Request for names of staff involved in sending email to parents about Pink Shirt Day

Official Information Act 1982
Legislation display text:
Section 9(2)(a)
Board of Trustees
Leo Donnelly
Case number(s):
Issue date:

Section 9(2)(a) OIA applied—correspondence with the requester and information supplied by the New Zealand Police suggested the requester would approach the staff outside of the official complaints process, and may have behaved in an abusive and threatening manner—no public interest override.


A parent asked a school board of trustees for the names of staff involved in sending an email about Pink Shirt Day.

Pink Shirt Day ‘aims to reduce bullying in Aotearoa by celebrating diversity in all its forms and supporting workplaces, communities and schools to be safe, supportive, welcoming and inclusive of all people’.

The board withheld the names under section 9(2)(a) of the OIA in order to protect the privacy of the staff. The parent complained to the Ombudsman, alleging that staff had misused the school email system for ‘sexual politics’.


Section 9(2)(a) of the OIA applies if withholding is ‘necessary to protect the privacy of natural persons’.

The Ombudsman confirmed the established approach that the names of public sector employees should, in principle, be made available when requested. However, he said withholding may be justified if the disclosure of names would detrimentally impact on a person’s privacy interests (section 9(2)(a)), or lead to improper pressure or harassment that would prejudice the effective conduct of public affairs (section 9(2)(g)(ii)).

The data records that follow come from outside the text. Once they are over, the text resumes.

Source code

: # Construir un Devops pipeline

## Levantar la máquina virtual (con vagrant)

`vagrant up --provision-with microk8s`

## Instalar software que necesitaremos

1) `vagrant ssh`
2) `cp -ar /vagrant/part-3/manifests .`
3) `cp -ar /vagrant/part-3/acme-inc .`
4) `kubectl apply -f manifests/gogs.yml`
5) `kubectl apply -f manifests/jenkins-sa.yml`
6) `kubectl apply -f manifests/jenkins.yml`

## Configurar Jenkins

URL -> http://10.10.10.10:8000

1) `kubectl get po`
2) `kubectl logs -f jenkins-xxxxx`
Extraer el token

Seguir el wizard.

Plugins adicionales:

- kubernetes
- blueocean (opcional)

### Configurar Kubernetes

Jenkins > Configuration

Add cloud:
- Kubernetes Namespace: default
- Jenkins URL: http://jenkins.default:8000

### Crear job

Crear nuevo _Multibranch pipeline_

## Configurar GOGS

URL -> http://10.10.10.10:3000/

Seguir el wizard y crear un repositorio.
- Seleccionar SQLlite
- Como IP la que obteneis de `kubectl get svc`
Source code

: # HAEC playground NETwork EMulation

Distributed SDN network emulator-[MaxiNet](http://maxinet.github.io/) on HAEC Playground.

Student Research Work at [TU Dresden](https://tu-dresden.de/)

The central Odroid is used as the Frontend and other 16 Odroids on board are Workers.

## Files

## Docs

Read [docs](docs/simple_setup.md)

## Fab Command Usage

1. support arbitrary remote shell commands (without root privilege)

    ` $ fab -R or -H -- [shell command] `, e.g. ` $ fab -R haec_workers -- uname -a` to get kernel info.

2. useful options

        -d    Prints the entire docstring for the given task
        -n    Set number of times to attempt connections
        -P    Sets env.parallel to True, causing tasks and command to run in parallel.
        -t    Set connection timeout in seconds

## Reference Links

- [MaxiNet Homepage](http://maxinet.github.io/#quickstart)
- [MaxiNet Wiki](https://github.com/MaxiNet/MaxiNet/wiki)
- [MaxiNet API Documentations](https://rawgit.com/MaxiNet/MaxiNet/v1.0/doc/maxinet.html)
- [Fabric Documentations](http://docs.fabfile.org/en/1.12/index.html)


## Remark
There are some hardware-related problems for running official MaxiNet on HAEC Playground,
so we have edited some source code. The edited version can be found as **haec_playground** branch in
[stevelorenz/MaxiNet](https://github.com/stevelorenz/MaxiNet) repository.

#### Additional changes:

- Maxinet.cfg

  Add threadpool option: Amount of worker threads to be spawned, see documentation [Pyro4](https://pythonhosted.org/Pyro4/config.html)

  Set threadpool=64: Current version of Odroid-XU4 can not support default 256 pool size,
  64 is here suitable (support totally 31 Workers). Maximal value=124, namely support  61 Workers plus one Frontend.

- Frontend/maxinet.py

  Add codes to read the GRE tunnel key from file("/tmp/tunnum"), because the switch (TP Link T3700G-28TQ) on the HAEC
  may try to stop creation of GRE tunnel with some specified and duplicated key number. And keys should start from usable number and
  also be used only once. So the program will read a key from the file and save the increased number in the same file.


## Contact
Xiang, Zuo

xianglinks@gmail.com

The Ombudsman reviewed correspondence between the requester and the board, and information provided by the New Zealand Police. It was apparent from the volume, content and tone of the requester’s correspondence that this issue was of great concern to him. He had made a formal complaint to the board, and the board had spent considerable time and resources to address it. The requester was not satisfied with the outcome of that process.

Information provided by the Police suggested that the requester had publicly approached parties with whom he’d had a disagreement in the past, and behaved towards them in an aggressive and threatening manner.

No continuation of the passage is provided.